The regular expression is a kind of a programming language—but a programming language with a specific purpose: to describe strings.

The tools we’ve used so far in class let us ask coarse-grained questions about strings, such as “does this string contain the letter ‘a’?” and “does this string have nine or more characters?”

Regular expressions will let us ask questions like, “Does this string begin with the letter ‘a’, have at least seven characters (but no more than ten), followed by a semicolon? Oh yeah, give me whatever text came after the semicolon.”

Crafting with egrep: patternmaking and matchmaking

The most basic operation that regular expressions perform is matching strings: you’re asking the computer whether a particular string matches some description. The grep utility has a very unsophisticated way of performing this operation. The following command, for example:

  grep you <poem.txt

… will return only those lines in poem.txt that contain the literal string you. In fact, that’s the only operation grep lets us perform: “Does the current line contain this literal string?”

But what if we want to ask the computer for lines matching a more complex description? UNIX has the tool for you! There’s a command called egrep which works just like grep, except that it prints lines that match a regular expression, not just a literal string. For example:

  egrep 'yo.' <poem.txt

… will print lines in poem.txt that contain the letters yo followed by any other character–not just lines containing “you” but also lines containing “yon,” “york,” “yolanda,” and so forth. The regular expression that we pass to egrep is called a pattern. (Make sure to put your pattern inside single quotes—otherwise, the UNIX shell might misinterpret or mangle the pattern.)

Metacharacters

The period (.) in the above example is a metacharacter—a character that, when inside a regular expression, means something other than its literal value. The metacharacters in regular expressions fall (broadly) into four categories. We’ll be discussing each category, but we’ll start out with the most important one: character classes.

.    match any character
\w   match any alphanumeric ("word") character (lowercase and capital letters, 0 through 9, underscore)
\W   match any non-alphanumeric character (the inverse of \w)
\s   match any whitespace character (i.e., space and tab)
\S   match any non-whitespace character (the inverse of \s)
\d   match any digit (0 through 9)

(nb. \s, \S and \d work in Java, but not in egrep; see below)

You can define your own character classes by enclosing a list of characters, or range of characters, inside square brackets:

[aeiou]   matches any vowel
[02468]   matches any even digit
[a-z]     matches any lower-case letter
[^0-9]    matches any non-digit (the ^ inverts the class, matches anything not in the list)

The next important kind of metacharacters are anchors. These allow you to specify exactly where in the string your pattern should match:

^     match at beginning of string
$     match at end of string
\b    match at word boundary

(Note that ^ in a character class has a different meaning from ^ outside a character class!)

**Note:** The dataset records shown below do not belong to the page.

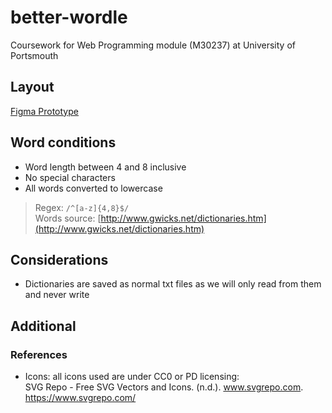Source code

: # better-wordle

Coursework for Web Programming module (M30237) at University of Portsmouth

## Layout

[Figma Prototype](https://www.figma.com/file/u0nTlcMm0l8TFa9kjbFQUP/Untitled?node-id=0%3A1)

## Word conditions

- Word length between 4 and 8 inclusive
- No special characters
- All words converted to lowercase

> Regex: `/^[a-z]{4,8}$/`  
> Words source: [http://www.gwicks.net/dictionaries.htm](http://www.gwicks.net/dictionaries.htm)

## Considerations

- Dictionaries are saved as normal txt files as we will only read from them and never write

## Additional

### References

- Icons: all icons used are under CC0 or PD licensing:  
SVG Repo - Free SVG Vectors and Icons. (n.d.). www.svgrepo.com. <https://www.svgrepo.com/>
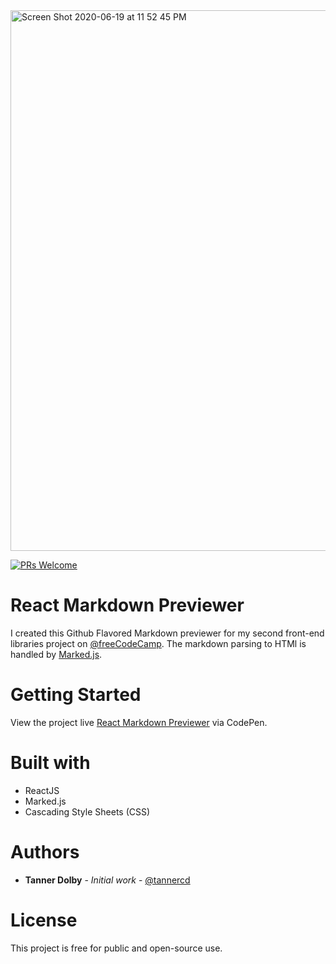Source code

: <img width="865" alt="Screen Shot 2020-06-19 at 11 52 45 PM" src="https://user-images.githubusercontent.com/48612525/85195519-1cff2100-b288-11ea-811d-e090101d37bd.png">

[![PRs Welcome](https://img.shields.io/badge/PRs-welcome-brightgreen.svg?style=flat-square)](http://makeapullrequest.com)

# React Markdown Previewer
I created this Github Flavored Markdown previewer for my second front-end libraries project on [@freeCodeCamp](https://freeCodeCamp.org). The markdown parsing to HTMl is handled by [Marked.js](https://marked.js.org/#/README.md#README.md).

# Getting Started
View the project live [React Markdown Previewer](https://codepen.io/spherical/full/PoZbopP) via CodePen.

# Built with
* ReactJS
* Marked.js
* Cascading Style Sheets (CSS)

# Authors

* **Tanner Dolby** - *Initial work* - [@tannercd](https://github.com/tannercd)

# License

This project is free for public and open-source use.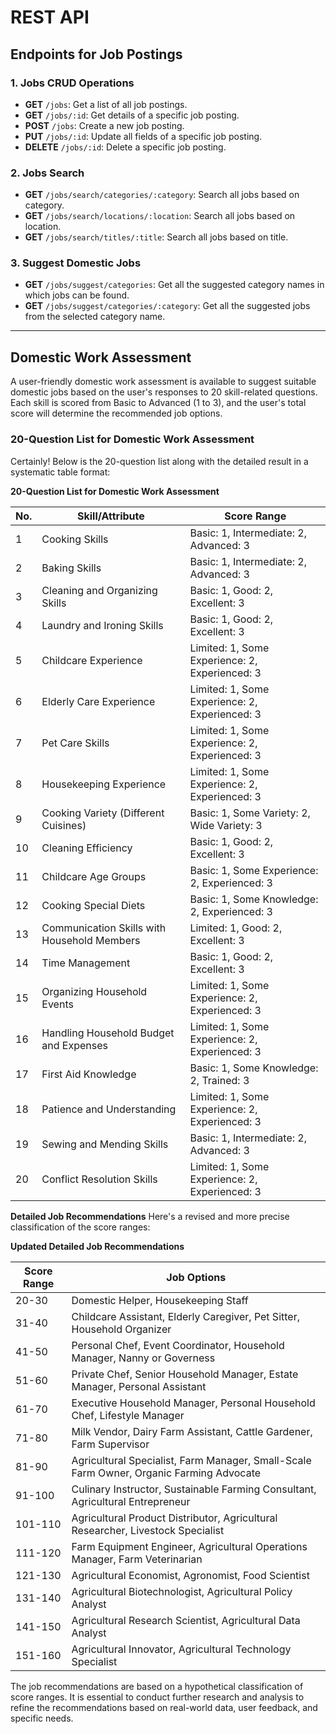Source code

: # REST API

## Endpoints for Job Postings

### 1. Jobs CRUD Operations

- **GET** `/jobs`: Get a list of all job postings.
- **GET** `/jobs/:id`: Get details of a specific job posting.
- **POST** `/jobs`: Create a new job posting.
- **PUT** `/jobs/:id`: Update all fields of a specific job posting.
- **DELETE** `/jobs/:id`: Delete a specific job posting.

### 2. Jobs Search

- **GET** `/jobs/search/categories/:category`: Search all jobs based on category.
- **GET** `/jobs/search/locations/:location`: Search all jobs based on location.
- **GET** `/jobs/search/titles/:title`: Search all jobs based on title.

### 3. Suggest Domestic Jobs

- **GET** `/jobs/suggest/categories`: Get all the suggested category names in which jobs can be found.
- **GET** `/jobs/suggest/categories/:category`: Get all the suggested jobs from the selected category name.

---

## Domestic Work Assessment

A user-friendly domestic work assessment is available to suggest suitable domestic jobs based on the user's responses to 20 skill-related questions. Each skill is scored from Basic to Advanced (1 to 3), and the user's total score will determine the recommended job options.

### **20-Question List for Domestic Work Assessment**

Certainly! Below is the 20-question list along with the detailed result in a systematic table format:

**20-Question List for Domestic Work Assessment**

| No. | Skill/Attribute                  | Score Range              |
|-----|----------------------------------|--------------------------|
| 1   | Cooking Skills                   | Basic: 1, Intermediate: 2, Advanced: 3 |
| 2   | Baking Skills                    | Basic: 1, Intermediate: 2, Advanced: 3 |
| 3   | Cleaning and Organizing Skills   | Basic: 1, Good: 2, Excellent: 3 |
| 4   | Laundry and Ironing Skills       | Basic: 1, Good: 2, Excellent: 3 |
| 5   | Childcare Experience             | Limited: 1, Some Experience: 2, Experienced: 3 |
| 6   | Elderly Care Experience          | Limited: 1, Some Experience: 2, Experienced: 3 |
| 7   | Pet Care Skills                  | Limited: 1, Some Experience: 2, Experienced: 3 |
| 8   | Housekeeping Experience          | Limited: 1, Some Experience: 2, Experienced: 3 |
| 9   | Cooking Variety (Different Cuisines) | Basic: 1, Some Variety: 2, Wide Variety: 3 |
| 10  | Cleaning Efficiency              | Basic: 1, Good: 2, Excellent: 3 |
| 11  | Childcare Age Groups             | Basic: 1, Some Experience: 2, Experienced: 3 |
| 12  | Cooking Special Diets            | Basic: 1, Some Knowledge: 2, Experienced: 3 |
| 13  | Communication Skills with Household Members | Limited: 1, Good: 2, Excellent: 3 |
| 14  | Time Management                  | Basic: 1, Good: 2, Excellent: 3 |
| 15  | Organizing Household Events      | Limited: 1, Some Experience: 2, Experienced: 3 |
| 16  | Handling Household Budget and Expenses | Limited: 1, Some Experience: 2, Experienced: 3 |
| 17  | First Aid Knowledge              | Basic: 1, Some Knowledge: 2, Trained: 3 |
| 18  | Patience and Understanding       | Limited: 1, Some Experience: 2, Experienced: 3 |
| 19  | Sewing and Mending Skills        | Basic: 1, Intermediate: 2, Advanced: 3 |
| 20  | Conflict Resolution Skills       | Limited: 1, Some Experience: 2, Experienced: 3 |


**Detailed Job Recommendations**
Here's a revised and more precise classification of the score ranges:

**Updated Detailed Job Recommendations**

| Score Range | Job Options                                                                             |
|-------------|-----------------------------------------------------------------------------------------|
| 20-30       | Domestic Helper, Housekeeping Staff                                                    |
| 31-40       | Childcare Assistant, Elderly Caregiver, Pet Sitter, Household Organizer               |
| 41-50       | Personal Chef, Event Coordinator, Household Manager, Nanny or Governess                |
| 51-60       | Private Chef, Senior Household Manager, Estate Manager, Personal Assistant             |
| 61-70       | Executive Household Manager, Personal Household Chef, Lifestyle Manager                |
| 71-80       | Milk Vendor, Dairy Farm Assistant, Cattle Gardener, Farm Supervisor                    |
| 81-90       | Agricultural Specialist, Farm Manager, Small-Scale Farm Owner, Organic Farming Advocate |
| 91-100      | Culinary Instructor, Sustainable Farming Consultant, Agricultural Entrepreneur         |
| 101-110     | Agricultural Product Distributor, Agricultural Researcher, Livestock Specialist        |
| 111-120     | Farm Equipment Engineer, Agricultural Operations Manager, Farm Veterinarian            |
| 121-130     | Agricultural Economist, Agronomist, Food Scientist                                     |
| 131-140     | Agricultural Biotechnologist, Agricultural Policy Analyst                             |
| 141-150     | Agricultural Research Scientist, Agricultural Data Analyst                            |
| 151-160     | Agricultural Innovator, Agricultural Technology Specialist                             |


The job recommendations are based on a hypothetical classification of score ranges. It is essential to conduct further research and analysis to refine the recommendations based on real-world data, user feedback, and specific needs.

Now we have enough regular expression knowledge to do some fairly sophisticated matching. An example:

  egrep '^T\w\w ' <frost.txt

You can read the pattern above like this: “At the beginning of a line, match an uppercase T followed by two alphanumeric characters, followed by a space.” Run this on the frost.txt text from class, and you’ll get the following output:

The darkest evening of the year.
The only other sound's the sweep
The woods are lovely, dark and deep.

Another example:

  egrep '\b[aeiou]\w\w\w\b' <frost.txt

This pattern reads as “at the beginning of a word, match any vowel followed by three alphanumeric characters, followed by the end of the word”—in other words, match any line that contains four-letter words beginning with a vowel. Output from frost.txt:

The only other sound's the sweep
Of easy wind and downy flake.

Quantifiers

Typing out all of those \ws is kind of a pain. Fortunately, there’s a way to specify how many times to match a particular character, using quantifiers. These affect the character that immediately precede them:

{n}   match exactly n times
{n,m} match at least n times, but no more than m times
{n,}  match at least n times
+     match one or more times (same as {1,})
*     match zero or more times
?     match one time or zero times

This example finds all lines that have a word that begins with s and ends with p (with at least one character between them):

  egrep '\bs\w+p\b' <frost.txt

This produces the following output from frost.txt:

To stop without a farmhouse near
The only other sound's the sweep
And miles to go before I sleep,
And miles to go before I sleep.

The following example will match all lines that have five or more consecutive vowels:

  egrep '[aeiou]{5,}' <sowpods.txt

Run against our scrabble word list, we’ll get the following output:

cooeeing
euouae
euouaes
forhooieing
miaoued
miaouing
queueing
queueings
zoaeae
zooeae

Escaping: Sometimes a bracket is just a bracket

Whew! That’s a lot of metacharacters. But what if we want to match a character that has a special meaning, without invoking that character’s special meaning?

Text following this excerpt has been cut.